Erben mehrere Personen eine Immobilie, entsteht eine Erben­gemein­schaft. Diese hat verschiedene Möglichkeiten, mit der geerbten Immobilie um­zugehen[12]:

Selbst­bezug: Alle Erben ziehen in die Immobilie ein. Dies ist in der Praxis selten um­setzbar.

Ent­schädigung: Ein Mit­erbe übernimmt die Immobilie und ent­schädigt die anderen finanziell.

Ver­mietung: Die Immobilie wird ver­mietet, und sowohl die Ein­nahmen als auch die Kosten werden unter den Erben auf­geteilt.

Ver­kauf: Die Immobilie wird verkauft und der Erlös unter den Erben auf­geteilt.

Alter­nativen zum Ver­erben: Schenkung zu Leb­zeiten

Eine Alternative zum Ver­erben ist die Schenkung der Immobilie zu Leb­zeiten. Diese Option bietet mehrere Vor­teile[2][11]:

  • Die Frei­beträge für Schenkungen können alle zehn Jahre neu genutzt werden.
  • Durch früh­zeitige Über­tragung können Konflikte in der Erben­gemein­schaft ver­mieden werden.
  • Nach zehn Jahren fallen die ver­schenkten Werte nicht mehr unter den Pflicht­teils­anspruch.

Beispiel: Wenn Sie Ihrer Tochter eine Immobilie im Wert von 800.000 Euro schenken möchten, können Sie zunächst eine Hälfte über­tragen. Ihr steht ein Frei­betrag von 400.000 Euro zu, sodass keine Schenkungs­steuer anfällt.
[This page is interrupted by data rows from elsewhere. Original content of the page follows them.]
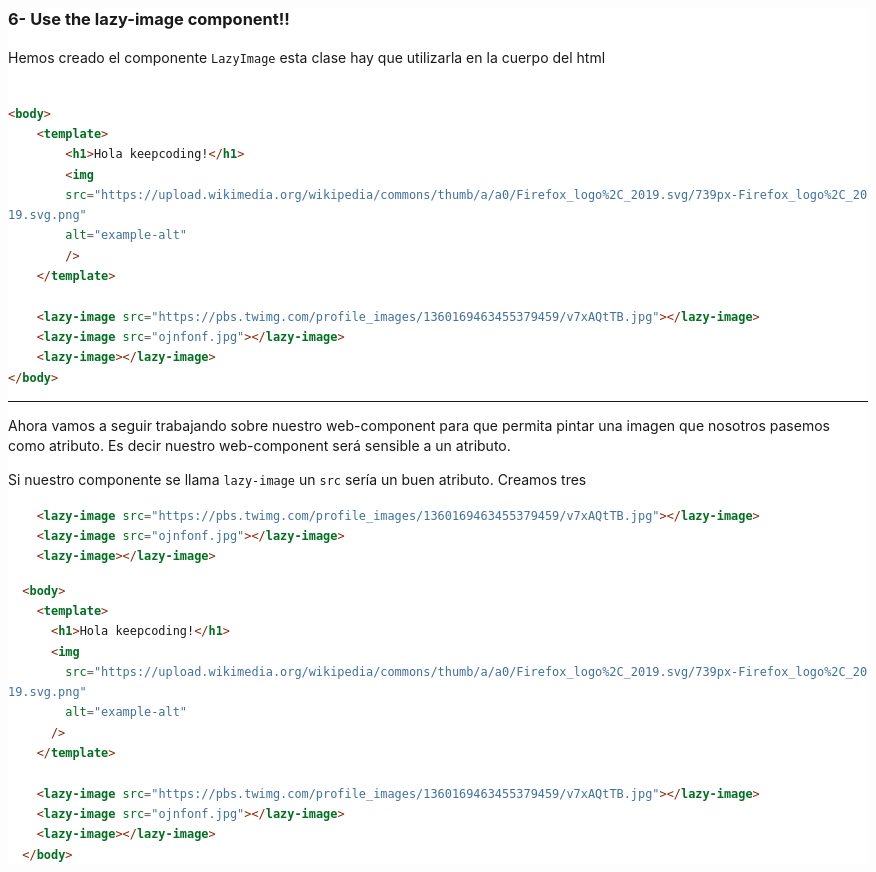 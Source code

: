 ### 6- Use the lazy-image component!!

Hemos creado el componente `LazyImage` esta clase hay que utilizarla en la cuerpo del html

```html

<body>
    <template>
        <h1>Hola keepcoding!</h1>
        <img
        src="https://upload.wikimedia.org/wikipedia/commons/thumb/a/a0/Firefox_logo%2C_2019.svg/739px-Firefox_logo%2C_2019.svg.png"
        alt="example-alt"
        />
    </template>

    <lazy-image src="https://pbs.twimg.com/profile_images/1360169463455379459/v7xAQtTB.jpg"></lazy-image>
    <lazy-image src="ojnfonf.jpg"></lazy-image>
    <lazy-image></lazy-image>
</body>

```


---

Ahora vamos a seguir trabajando sobre nuestro web-component para que permita pintar una imagen que nosotros pasemos como atributo. Es decir nuestro web-component será sensible a un atributo.

Si nuestro componente se llama `lazy-image` un `src` sería un buen atributo. Creamos tres

```html
    <lazy-image src="https://pbs.twimg.com/profile_images/1360169463455379459/v7xAQtTB.jpg"></lazy-image>
    <lazy-image src="ojnfonf.jpg"></lazy-image>
    <lazy-image></lazy-image>
```

```html
  <body>
    <template>
      <h1>Hola keepcoding!</h1>
      <img
        src="https://upload.wikimedia.org/wikipedia/commons/thumb/a/a0/Firefox_logo%2C_2019.svg/739px-Firefox_logo%2C_2019.svg.png"
        alt="example-alt"
      />
    </template>

    <lazy-image src="https://pbs.twimg.com/profile_images/1360169463455379459/v7xAQtTB.jpg"></lazy-image>
    <lazy-image src="ojnfonf.jpg"></lazy-image>
    <lazy-image></lazy-image>
  </body>
```

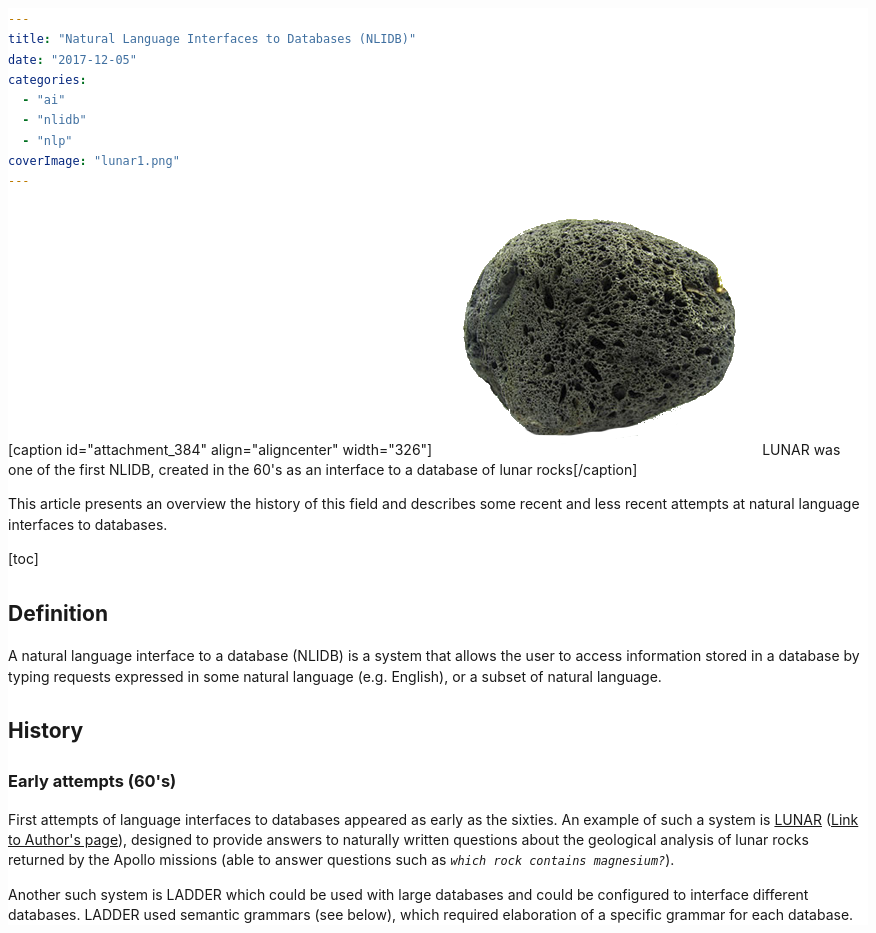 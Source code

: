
 ```yaml
---
title: "Natural Language Interfaces to Databases (NLIDB)"
date: "2017-12-05"
categories: 
  - "ai"
  - "nlidb"
  - "nlp"
coverImage: "lunar1.png"
---
```


\[caption id="attachment\_384" align="aligncenter" width="326"\]![](images/lunar1.png) LUNAR was one of the first NLIDB, created in the 60's as an interface to a database of lunar rocks\[/caption\]

This article presents an overview the history of this field and describes some recent and less recent attempts at natural language interfaces to databases.

\[toc\]

## Definition

A natural language interface to a database (NLIDB) is a system that allows the user to access information stored in a database by typing requests expressed in some natural language (e.g. English), or a subset of natural language.

## History

### Early attempts (60's)

First attempts of language interfaces to databases appeared as early as the sixties. An example of such a system is [LUNAR](http://dl.acm.org/citation.cfm?id=1499695) ([Link to Author's page](http://parsecraft.com/)), designed to provide answers to naturally written questions about the geological analysis of lunar rocks returned by the Apollo missions (able to answer questions such as _`which rock contains magnesium?`_).

Another such system is LADDER which could be used with large databases and could be configured to interface different databases. LADDER used semantic grammars (see below), which required elaboration of a specific grammar for each database.
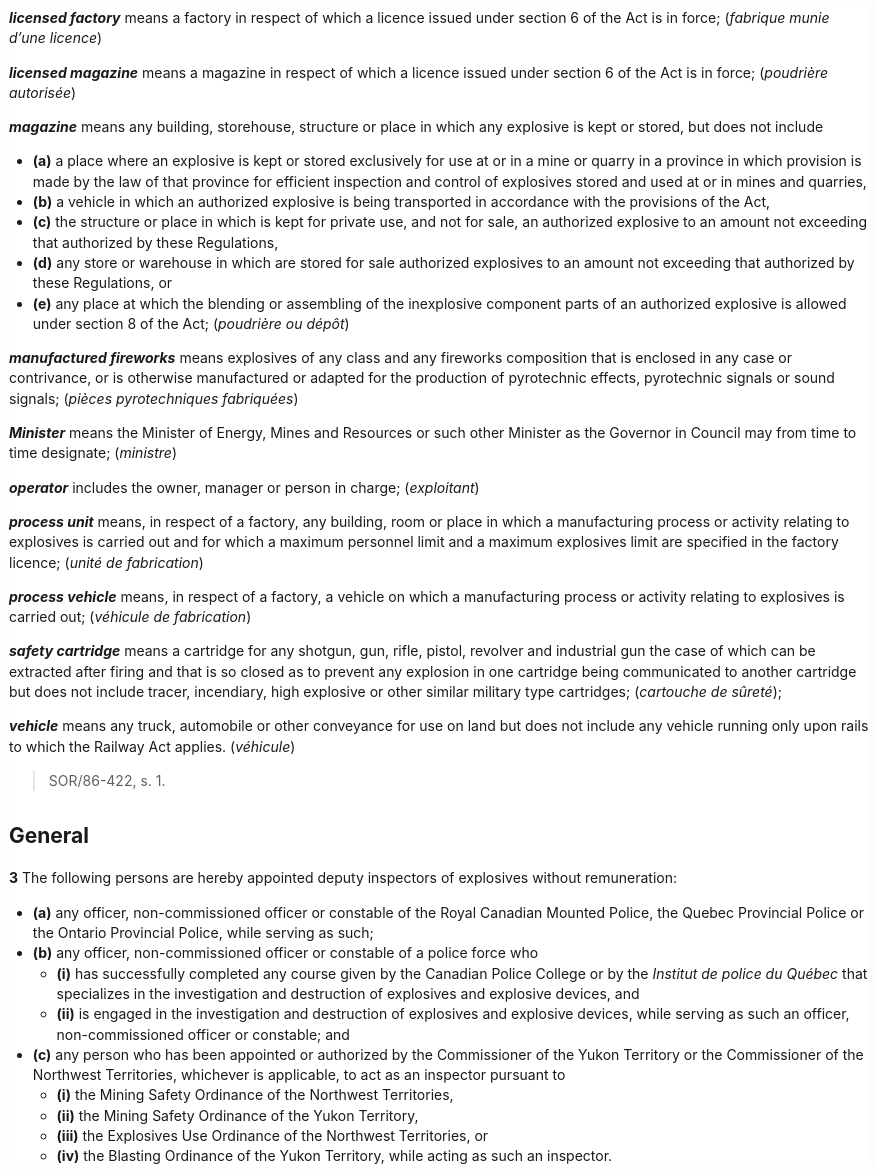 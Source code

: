***licensed factory*** means a factory in respect of which a licence issued under section 6 of the Act is in force; (*fabrique munie d’une licence*)

***licensed magazine*** means a magazine in respect of which a licence issued under section 6 of the Act is in force; (*poudrière autorisée*)

***magazine*** means any building, storehouse, structure or place in which any explosive is kept or stored, but does not include
- **(a)** a place where an explosive is kept or stored exclusively for use at or in a mine or quarry in a province in which provision is made by the law of that province for efficient inspection and control of explosives stored and used at or in mines and quarries,
- **(b)** a vehicle in which an authorized explosive is being transported in accordance with the provisions of the Act,
- **(c)** the structure or place in which is kept for private use, and not for sale, an authorized explosive to an amount not exceeding that authorized by these Regulations,
- **(d)** any store or warehouse in which are stored for sale authorized explosives to an amount not exceeding that authorized by these Regulations, or
- **(e)** any place at which the blending or assembling of the inexplosive component parts of an authorized explosive is allowed under section 8 of the Act; (*poudrière ou dépôt*)

***manufactured fireworks*** means explosives of any class and any fireworks composition that is enclosed in any case or contrivance, or is otherwise manufactured or adapted for the production of pyrotechnic effects, pyrotechnic signals or sound signals; (*pièces pyrotechniques fabriquées*)

***Minister*** means the Minister of Energy, Mines and Resources or such other Minister as the Governor in Council may from time to time designate; (*ministre*)

***operator*** includes the owner, manager or person in charge; (*exploitant*)

***process unit*** means, in respect of a factory, any building, room or place in which a manufacturing process or activity relating to explosives is carried out and for which a maximum personnel limit and a maximum explosives limit are specified in the factory licence; (*unité de fabrication*)

***process vehicle*** means, in respect of a factory, a vehicle on which a manufacturing process or activity relating to explosives is carried out; (*véhicule de fabrication*)

***safety cartridge*** means a cartridge for any shotgun, gun, rifle, pistol, revolver and industrial gun the case of which can be extracted after firing and that is so closed as to prevent any explosion in one cartridge being communicated to another cartridge but does not include tracer, incendiary, high explosive or other similar military type cartridges; (*cartouche de sûreté*);

***vehicle*** means any truck, automobile or other conveyance for use on land but does not include any vehicle running only upon rails to which the Railway Act applies. (*véhicule*) 
> SOR/86-422, s. 1.





## General


**3** The following persons are hereby appointed deputy inspectors of explosives without remuneration:
- **(a)** any officer, non-commissioned officer or constable of the Royal Canadian Mounted Police, the Quebec Provincial Police or the Ontario Provincial Police, while serving as such;
- **(b)** any officer, non-commissioned officer or constable of a police force who
	- **(i)** has successfully completed any course given by the Canadian Police College or by the *Institut de police du Québec* that specializes in the investigation and destruction of explosives and explosive devices, and
	- **(ii)** is engaged in the investigation and destruction of explosives and explosive devices,
while serving as such an officer, non-commissioned officer or constable; and
- **(c)** any person who has been appointed or authorized by the Commissioner of the Yukon Territory or the Commissioner of the Northwest Territories, whichever is applicable, to act as an inspector pursuant to
	- **(i)** the Mining Safety Ordinance of the Northwest Territories,
	- **(ii)** the Mining Safety Ordinance of the Yukon Territory,
	- **(iii)** the Explosives Use Ordinance of the Northwest Territories, or
	- **(iv)** the Blasting Ordinance of the Yukon Territory,
while acting as such an inspector.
Nach zehn Jahren können Sie die zweite Hälfte über­tragen und erneut den Frei­betrag nutzen.

Nießbrauch­recht als Kompromiss­lösung

Eine beliebte Möglich­keit, die Immobilie zu über­tragen und trotzdem weiter darin zu wohnen, ist das Nieß­brauch­recht. Der bisherige Eigen­tümer über­trägt die Immobilie, behält aber das Recht, sie weiter zu nutzen oder die Miet­einnahmen zu erhalten[12].

Vorteile des Nieß­brauch­rechts:

  • Der Schenker kann weiterhin in der Immobilie wohnen oder Miet­einnahmen beziehen.
  • Die zehnjährige Frist für die steuer­liche Berück­sichtigung be­ginnt bereits zu laufen.
  • Der Wert der Immobilie wird durch das Nieß­brauch­recht ge­mindert, was die Schenkungs­steuer re­duziert.
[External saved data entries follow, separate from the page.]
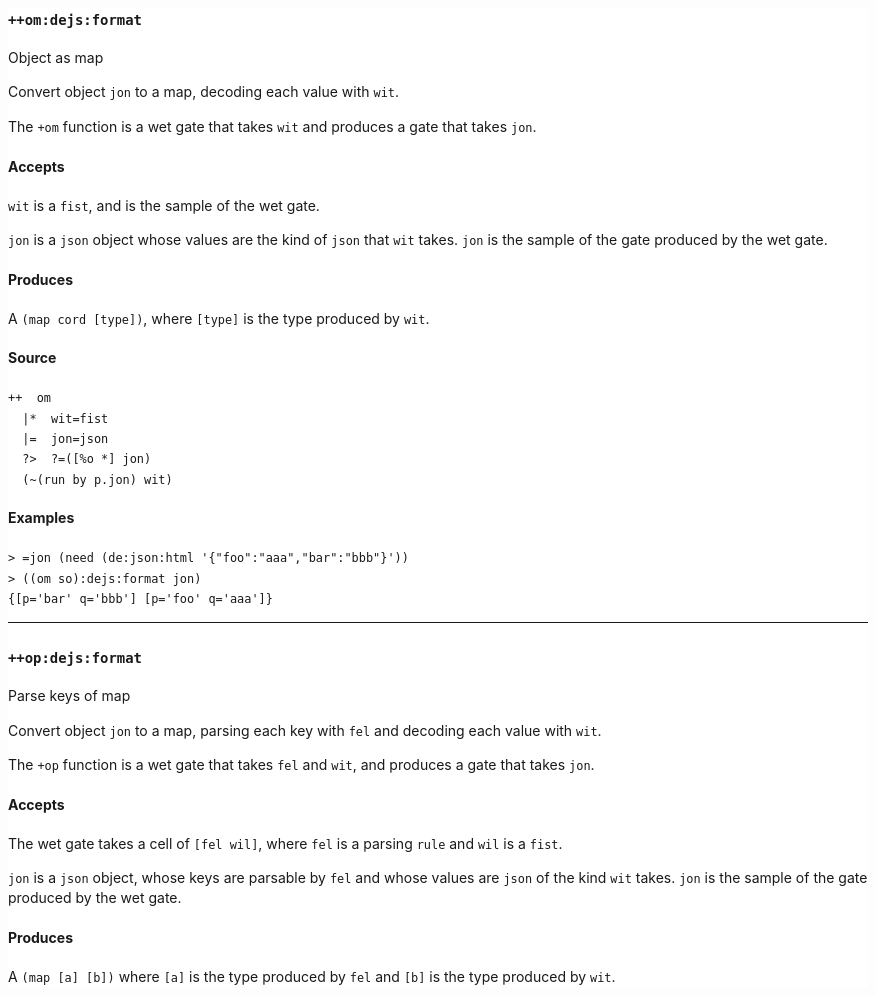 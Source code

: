 ### `++om:dejs:format`

Object as map

Convert object `jon` to a map, decoding each value with `wit`.

The `+om` function is a wet gate that takes `wit` and produces a gate that takes `jon`.

#### Accepts

`wit` is a `fist`, and is the sample of the wet gate.

`jon` is a `json` object whose values are the kind of `json` that `wit` takes. `jon` is the sample of the gate produced by the wet gate.

#### Produces

A `(map cord [type])`, where `[type]` is the type produced by `wit`.

#### Source

```hoon
++  om
  |*  wit=fist
  |=  jon=json
  ?>  ?=([%o *] jon)
  (~(run by p.jon) wit)
```

#### Examples

```
> =jon (need (de:json:html '{"foo":"aaa","bar":"bbb"}'))
> ((om so):dejs:format jon)
{[p='bar' q='bbb'] [p='foo' q='aaa']}
```

---

### `++op:dejs:format`

Parse keys of map

Convert object `jon` to a map, parsing each key with `fel` and decoding each value with `wit`.

The `+op` function is a wet gate that takes `fel` and `wit`, and produces a gate that takes `jon`.

#### Accepts

The wet gate takes a cell of `[fel wil]`, where `fel` is a parsing `rule` and `wil` is a `fist`.

`jon` is a `json` object, whose keys are parsable by `fel` and whose values are `json` of the kind `wit` takes. `jon` is the sample of the gate produced by the wet gate.

#### Produces

A `(map [a] [b])` where `[a]` is the type produced by `fel` and `[b]` is the type produced by `wit`.
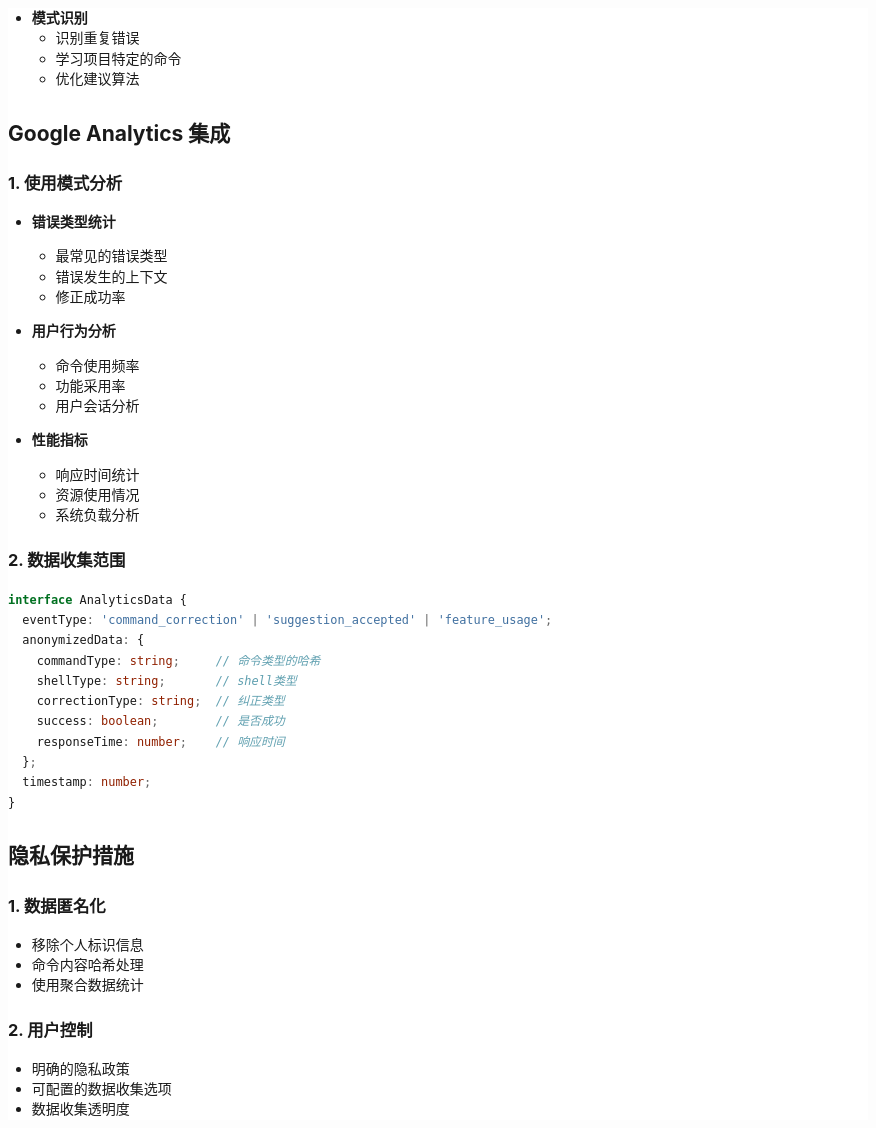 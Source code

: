 - **模式识别**
  - 识别重复错误
  - 学习项目特定的命令
  - 优化建议算法

## Google Analytics 集成

### 1. 使用模式分析
- **错误类型统计**
  - 最常见的错误类型
  - 错误发生的上下文
  - 修正成功率

- **用户行为分析**
  - 命令使用频率
  - 功能采用率
  - 用户会话分析

- **性能指标**
  - 响应时间统计
  - 资源使用情况
  - 系统负载分析

### 2. 数据收集范围
```typescript
interface AnalyticsData {
  eventType: 'command_correction' | 'suggestion_accepted' | 'feature_usage';
  anonymizedData: {
    commandType: string;     // 命令类型的哈希
    shellType: string;       // shell类型
    correctionType: string;  // 纠正类型
    success: boolean;        // 是否成功
    responseTime: number;    // 响应时间
  };
  timestamp: number;
}
```

## 隐私保护措施

### 1. 数据匿名化
- 移除个人标识信息
- 命令内容哈希处理
- 使用聚合数据统计

### 2. 用户控制
- 明确的隐私政策
- 可配置的数据收集选项
- 数据收集透明度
Fazit: Frühzeitige Planung ist ent­scheidend

Die Vererbung von Immobilien ist ein Thema, das frühzeitige Planung erfordert. Mit den richtigen Strategien können Sie den Übergang Ihres Wohneigentums optimieren und steuerliche Vorteile nutzen. Ob Testament, Schenkung zu Lebzeiten oder Nießbrauchrecht - jede Option hat ihre Vor- und Nachteile, die Sie sorgfältig abwägen sollten.

Bedenken Sie, dass sich Gesetze und Steuersätze ändern können. Das Jahressteuergesetz 2023 hat beispielsweise zu höheren Erbschaft- und Schenkungssteuern geführt[2]. Eine regelmäßige Überprüfung Ihrer Nachlass­planung ist daher empfehlenswert.
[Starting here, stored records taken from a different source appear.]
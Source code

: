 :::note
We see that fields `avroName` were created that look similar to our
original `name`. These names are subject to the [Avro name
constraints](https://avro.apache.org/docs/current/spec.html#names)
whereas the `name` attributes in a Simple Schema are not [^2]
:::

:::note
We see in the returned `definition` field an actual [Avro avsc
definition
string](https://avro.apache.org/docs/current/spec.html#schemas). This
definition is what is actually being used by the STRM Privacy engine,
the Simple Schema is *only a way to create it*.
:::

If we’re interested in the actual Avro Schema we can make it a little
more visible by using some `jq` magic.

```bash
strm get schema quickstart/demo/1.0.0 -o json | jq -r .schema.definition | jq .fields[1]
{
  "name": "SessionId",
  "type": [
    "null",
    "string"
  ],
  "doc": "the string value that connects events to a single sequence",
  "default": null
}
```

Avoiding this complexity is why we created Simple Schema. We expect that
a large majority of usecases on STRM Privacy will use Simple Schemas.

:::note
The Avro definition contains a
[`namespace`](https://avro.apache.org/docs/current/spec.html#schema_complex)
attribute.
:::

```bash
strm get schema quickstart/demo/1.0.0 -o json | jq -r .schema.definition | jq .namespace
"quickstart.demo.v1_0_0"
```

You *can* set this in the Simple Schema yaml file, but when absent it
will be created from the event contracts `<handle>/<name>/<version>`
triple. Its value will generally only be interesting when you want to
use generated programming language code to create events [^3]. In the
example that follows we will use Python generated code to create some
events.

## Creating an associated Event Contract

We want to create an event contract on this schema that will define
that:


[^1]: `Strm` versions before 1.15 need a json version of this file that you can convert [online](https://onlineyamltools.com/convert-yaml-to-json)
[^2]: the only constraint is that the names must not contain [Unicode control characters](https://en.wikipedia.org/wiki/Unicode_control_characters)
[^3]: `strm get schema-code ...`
Für eine individuelle Beratung zu Ihrer persönlichen Situation sollten Sie sich an Fach­leute wie Notar:innen oder Steuer­berater:innen wenden. Sie können Ihnen helfen, die für Sie beste Lösung zu finden und alle rechtlichen und steuerlichen Aspekte zu berücksichtigen.